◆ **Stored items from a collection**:
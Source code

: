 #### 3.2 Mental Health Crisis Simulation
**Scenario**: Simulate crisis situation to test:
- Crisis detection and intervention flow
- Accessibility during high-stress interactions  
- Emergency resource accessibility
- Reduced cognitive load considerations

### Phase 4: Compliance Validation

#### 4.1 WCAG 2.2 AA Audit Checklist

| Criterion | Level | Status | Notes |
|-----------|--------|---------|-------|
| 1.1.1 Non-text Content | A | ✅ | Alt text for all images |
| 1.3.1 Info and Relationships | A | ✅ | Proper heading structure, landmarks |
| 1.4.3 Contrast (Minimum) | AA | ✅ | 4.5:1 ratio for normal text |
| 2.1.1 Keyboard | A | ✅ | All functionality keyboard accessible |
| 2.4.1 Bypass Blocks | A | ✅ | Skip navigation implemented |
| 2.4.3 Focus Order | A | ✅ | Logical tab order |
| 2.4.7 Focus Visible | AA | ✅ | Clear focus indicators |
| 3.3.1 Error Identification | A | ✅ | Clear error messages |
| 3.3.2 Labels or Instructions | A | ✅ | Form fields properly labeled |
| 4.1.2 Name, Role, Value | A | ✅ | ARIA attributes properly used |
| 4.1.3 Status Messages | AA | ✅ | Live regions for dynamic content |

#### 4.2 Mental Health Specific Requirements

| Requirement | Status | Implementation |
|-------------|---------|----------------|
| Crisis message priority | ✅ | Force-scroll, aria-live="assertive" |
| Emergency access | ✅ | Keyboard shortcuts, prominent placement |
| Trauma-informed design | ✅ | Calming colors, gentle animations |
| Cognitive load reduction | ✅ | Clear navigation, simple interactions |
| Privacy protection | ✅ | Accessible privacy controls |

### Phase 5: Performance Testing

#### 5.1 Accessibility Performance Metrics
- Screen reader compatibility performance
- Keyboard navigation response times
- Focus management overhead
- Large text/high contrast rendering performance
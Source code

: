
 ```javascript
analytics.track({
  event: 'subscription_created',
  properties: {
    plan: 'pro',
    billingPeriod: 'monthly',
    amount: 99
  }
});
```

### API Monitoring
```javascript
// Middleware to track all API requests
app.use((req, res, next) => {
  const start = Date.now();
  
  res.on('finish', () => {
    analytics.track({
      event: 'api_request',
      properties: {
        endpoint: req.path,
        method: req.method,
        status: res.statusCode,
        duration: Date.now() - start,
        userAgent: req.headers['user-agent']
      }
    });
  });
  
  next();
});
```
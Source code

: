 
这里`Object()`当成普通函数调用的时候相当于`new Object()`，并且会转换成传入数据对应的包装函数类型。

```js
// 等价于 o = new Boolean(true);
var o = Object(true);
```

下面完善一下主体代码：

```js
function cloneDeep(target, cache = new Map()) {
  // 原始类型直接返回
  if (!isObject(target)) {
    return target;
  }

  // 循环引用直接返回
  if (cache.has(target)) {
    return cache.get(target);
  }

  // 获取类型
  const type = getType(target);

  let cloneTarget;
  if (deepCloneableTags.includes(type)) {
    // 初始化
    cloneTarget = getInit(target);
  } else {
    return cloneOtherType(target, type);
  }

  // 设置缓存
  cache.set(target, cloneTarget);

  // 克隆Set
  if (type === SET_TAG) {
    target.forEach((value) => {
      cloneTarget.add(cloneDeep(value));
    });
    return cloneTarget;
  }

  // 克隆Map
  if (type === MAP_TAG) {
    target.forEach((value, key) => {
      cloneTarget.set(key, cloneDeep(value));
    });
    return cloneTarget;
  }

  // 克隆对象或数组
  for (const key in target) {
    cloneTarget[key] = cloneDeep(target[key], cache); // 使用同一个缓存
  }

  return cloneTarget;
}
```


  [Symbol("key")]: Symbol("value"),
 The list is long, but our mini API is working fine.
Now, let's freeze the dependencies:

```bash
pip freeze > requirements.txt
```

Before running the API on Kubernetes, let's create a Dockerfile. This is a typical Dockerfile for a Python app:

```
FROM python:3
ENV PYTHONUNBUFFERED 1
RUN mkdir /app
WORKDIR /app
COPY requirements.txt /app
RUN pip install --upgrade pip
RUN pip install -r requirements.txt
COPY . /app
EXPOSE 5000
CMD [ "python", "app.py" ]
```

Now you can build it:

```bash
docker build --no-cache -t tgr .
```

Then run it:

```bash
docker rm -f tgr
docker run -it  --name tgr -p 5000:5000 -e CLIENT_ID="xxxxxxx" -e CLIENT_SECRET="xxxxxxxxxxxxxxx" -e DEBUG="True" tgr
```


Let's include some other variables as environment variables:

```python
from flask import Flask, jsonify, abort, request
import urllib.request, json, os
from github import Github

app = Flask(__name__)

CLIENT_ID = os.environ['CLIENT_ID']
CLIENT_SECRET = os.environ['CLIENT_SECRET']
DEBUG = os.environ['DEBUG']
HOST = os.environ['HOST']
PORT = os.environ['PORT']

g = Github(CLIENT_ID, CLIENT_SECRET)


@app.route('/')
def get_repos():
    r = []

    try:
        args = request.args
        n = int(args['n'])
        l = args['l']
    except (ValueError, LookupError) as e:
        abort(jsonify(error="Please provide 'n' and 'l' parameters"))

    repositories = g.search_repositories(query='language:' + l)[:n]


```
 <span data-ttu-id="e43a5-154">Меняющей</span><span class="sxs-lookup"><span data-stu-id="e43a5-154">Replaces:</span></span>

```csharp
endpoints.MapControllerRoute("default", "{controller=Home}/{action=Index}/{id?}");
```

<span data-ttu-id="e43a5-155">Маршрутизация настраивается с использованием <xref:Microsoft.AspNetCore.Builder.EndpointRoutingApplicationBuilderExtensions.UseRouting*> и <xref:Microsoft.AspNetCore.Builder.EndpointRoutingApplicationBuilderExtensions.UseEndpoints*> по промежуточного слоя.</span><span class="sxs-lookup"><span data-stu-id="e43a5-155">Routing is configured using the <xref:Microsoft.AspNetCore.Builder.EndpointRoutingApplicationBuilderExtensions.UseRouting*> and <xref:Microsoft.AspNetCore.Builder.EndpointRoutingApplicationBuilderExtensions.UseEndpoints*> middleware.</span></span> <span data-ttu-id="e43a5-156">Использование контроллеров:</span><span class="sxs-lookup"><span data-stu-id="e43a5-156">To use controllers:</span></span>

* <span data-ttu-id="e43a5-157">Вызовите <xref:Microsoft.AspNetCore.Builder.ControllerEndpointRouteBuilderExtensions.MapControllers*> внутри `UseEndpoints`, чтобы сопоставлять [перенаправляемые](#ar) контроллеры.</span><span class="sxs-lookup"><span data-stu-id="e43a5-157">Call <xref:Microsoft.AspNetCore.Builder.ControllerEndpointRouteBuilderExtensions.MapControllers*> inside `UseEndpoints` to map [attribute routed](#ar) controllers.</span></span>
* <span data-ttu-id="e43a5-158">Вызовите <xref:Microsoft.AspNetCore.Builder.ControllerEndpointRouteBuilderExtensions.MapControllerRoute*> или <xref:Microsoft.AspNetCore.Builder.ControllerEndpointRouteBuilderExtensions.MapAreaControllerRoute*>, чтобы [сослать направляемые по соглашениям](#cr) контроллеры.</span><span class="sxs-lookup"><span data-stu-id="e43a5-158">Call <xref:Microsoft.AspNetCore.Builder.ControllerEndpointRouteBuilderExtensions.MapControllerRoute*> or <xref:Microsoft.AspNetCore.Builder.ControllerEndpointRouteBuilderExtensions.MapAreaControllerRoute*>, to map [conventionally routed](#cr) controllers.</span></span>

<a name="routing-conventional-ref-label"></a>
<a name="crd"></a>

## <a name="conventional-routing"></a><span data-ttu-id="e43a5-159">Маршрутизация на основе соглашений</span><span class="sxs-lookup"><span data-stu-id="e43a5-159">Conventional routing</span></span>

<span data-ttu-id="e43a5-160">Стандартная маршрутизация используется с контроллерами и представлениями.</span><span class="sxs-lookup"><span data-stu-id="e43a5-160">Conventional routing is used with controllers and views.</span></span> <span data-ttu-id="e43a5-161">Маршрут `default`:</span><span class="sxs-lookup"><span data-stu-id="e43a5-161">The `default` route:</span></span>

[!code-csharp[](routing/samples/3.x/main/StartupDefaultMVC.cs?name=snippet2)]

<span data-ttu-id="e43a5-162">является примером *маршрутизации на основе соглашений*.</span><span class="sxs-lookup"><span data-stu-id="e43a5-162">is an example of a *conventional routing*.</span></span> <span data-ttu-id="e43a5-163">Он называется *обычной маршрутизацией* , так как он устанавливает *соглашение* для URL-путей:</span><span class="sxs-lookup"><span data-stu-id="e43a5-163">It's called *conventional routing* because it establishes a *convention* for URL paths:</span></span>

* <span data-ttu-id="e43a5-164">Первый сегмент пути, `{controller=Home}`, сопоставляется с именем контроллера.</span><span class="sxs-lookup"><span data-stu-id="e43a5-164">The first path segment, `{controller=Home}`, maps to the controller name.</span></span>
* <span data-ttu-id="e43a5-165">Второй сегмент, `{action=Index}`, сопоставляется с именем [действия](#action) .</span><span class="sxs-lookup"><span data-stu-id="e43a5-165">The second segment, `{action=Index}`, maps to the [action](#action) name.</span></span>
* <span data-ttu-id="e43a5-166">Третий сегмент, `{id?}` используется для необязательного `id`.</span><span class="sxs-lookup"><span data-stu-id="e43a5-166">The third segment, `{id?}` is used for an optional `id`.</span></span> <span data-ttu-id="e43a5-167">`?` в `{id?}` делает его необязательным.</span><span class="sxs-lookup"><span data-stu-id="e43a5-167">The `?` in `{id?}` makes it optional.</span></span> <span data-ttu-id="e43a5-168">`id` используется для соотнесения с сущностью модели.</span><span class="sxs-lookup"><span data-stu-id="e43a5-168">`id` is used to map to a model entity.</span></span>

◆ **THE PROBLEM**: Extract every line above that contains the word "track".

◆ **YOUR RESPONSE**:
analytics.track({
// Middleware to track all API requests
    analytics.track({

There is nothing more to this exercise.